Trying to understand YouTube’s recommendation system

Nicolas Suzor
5 min readFeb 27, 2019

Edit (March 2020): Early in 2019, it looked like YouTube made major changes to its ‘up next’ recommendations. We planned to continue monitoring YouTube’s recommendations, but YouTube’s API has been unreliable since the Christchurch massacre. The API is still broken now, making it impossible for us to generate the same large scale random sample we were previously using. As many people have noted, the lack of good, detailed data makes it really hard to understand what, exactly, is going on when social media platforms moderate, amplify, and hide the content that users post online.

We can see a sharp decline in recommendations for ‘alternative influence’ channels.

We used the 80+ YouTube channels listed by Rebecca Lewis in her report on Alternative Influence Networks on YouTube as a starting point. These are influential ‘alt-right’ channels that push reactionary views — “a general opposition to feminism, social justice, or left-wing politics”, “from mainstream versions of libertarianism and conservatism, all the way to overt white nationalism.”

Using a random sample of 3.6 million videos over the last month, we counted the number of times that a video from one of these channels was recommended by YouTube.

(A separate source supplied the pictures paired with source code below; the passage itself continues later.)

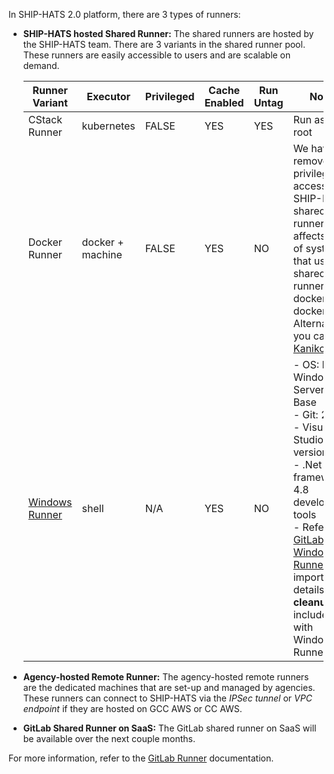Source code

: In SHIP-HATS 2.0 platform, there are 3 types of runners:  

- **SHIP-HATS hosted Shared Runner:** The shared runners are hosted by the SHIP-HATS team. There are 3 variants in the shared runner pool. These runners are easily accessible to users and are scalable on demand.

    |Runner Variant|Executor|Privileged|Cache Enabled|Run Untag|Notes|
    |---|---|---|---|---|---|
    |CStack Runner|kubernetes|FALSE|YES|YES|Run as non-root
    |Docker Runner|docker + machine|FALSE|YES|NO|We have removed privileged access for SHIP-HATS shared runner. This affects build of systems that used the shared runners with docker-in-docker. Alternatively, you can use [Kaniko](#docker-alternative-faqs).
    |[Windows Runner](#windows-runner)|shell|N/A|YES|NO|- OS: MS Windows Server 2019 Base<br>- Git: 2.36.1<br>- Visual Studio 2022 version 17.0<br>- .Net framework 4.8 development tools<br>- Refer to [GitLab Windows Runners](#windows-runner) for important details on **cleanup job** included with Windows Runner.

- **Agency-hosted Remote Runner:** The agency-hosted remote runners are the dedicated machines that are set-up and managed by agencies. These runners can connect to SHIP-HATS via the *IPSec tunnel* or *VPC endpoint* if they are hosted on GCC AWS or CC AWS. 
- **GitLab Shared Runner on SaaS:** The GitLab shared runner on SaaS will be available over the next couple months. 

For more information, refer to the [GitLab Runner](https://docs.gitlab.com/runner/) documentation.
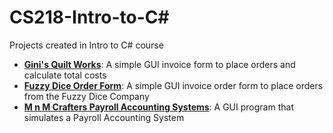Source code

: # CS218-Intro-to-C#

Projects created in Intro to C# course<br>

- <b><a href="https://github.com/Coderaulic/Intro-to-C-Sharp/tree/master/Project%201%20-%20Gini's%20Quilt%20Works">
Gini's Quilt Works</a></b>: A simple GUI invoice form to place orders and calculate total costs
- <b><a href="https://github.com/Coderaulic/Intro-to-C-Sharp/tree/master/Project%202%20-%20Fuzzy%20Dice">
Fuzzy Dice Order Form</a></b>: A simple GUI invoice order form to place orders from the Fuzzy Dice Company
- <b><a href="https://github.com/Coderaulic/Intro-to-C-Sharp/tree/master/Project%203%20-%20M%26M%20Crafters">
M n M Crafters Payroll Accounting Systems</a></b>: A GUI program that simulates a Payroll Accounting System
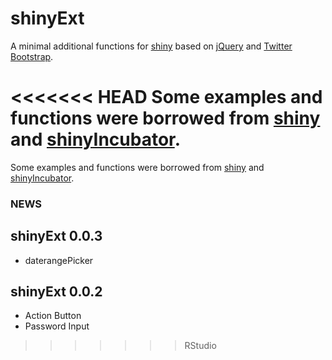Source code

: shinyExt
========================================================

A minimal additional functions for [shiny](https://github.com/rstudio/shiny) based on [jQuery](http://www.jquery.org) and [Twitter Bootstrap](http://twitter.github.com/bootstrap/index.html).

<<<<<<< HEAD
Some examples and functions were borrowed from [shiny](https://github.com/rstudio/shiny) and [shinyIncubator](https://github.com/rstudio/shiny-incubator).
=======
Some examples and functions were borrowed from [shiny](https://github.com/rstudio/shiny) and [shinyIncubator](https://github.com/rstudio/shiny-incubator).


### NEWS

shinyExt 0.0.3
--------------------------------------------------------------------------------

* daterangePicker

shinyExt 0.0.2
--------------------------------------------------------------------------------

* Action Button
* Password Input
>>>>>>> RStudio
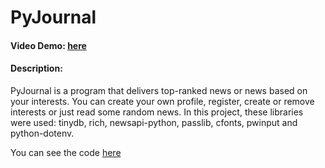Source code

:  # PyJournal
   #### Video Demo: [here](https://www.youtube.com/watch?v=e9akOttuSs4)
   #### Description:
   PyJournal is a program that delivers top-ranked news or news based on your interests. You can create your own profile, register, create or remove interests or just read some random news. In this project, these libraries were used: tinydb, rich, newsapi-python, passlib, cfonts, pwinput and python-dotenv.

   You can see the code [here](./project.py)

Our preliminary results are stunning. For the first two weeks of February, YouTube was recommending videos from at least one of these major alt-right channels on more than one in every thirteen randomly selected videos (7.8%). From February 15th, this number has dropped to less than one in two hundred and fifty (0.4%).

A bad month for YouTube

This change comes after a very controversial month for YouTube. Over the last few weeks, it has been criticized for encouraging anti-vaccination disinformation, allowing links to child exploitation in its comments section, and hosting cartoons that include spliced-in suicide tips in its YouTube Kids program.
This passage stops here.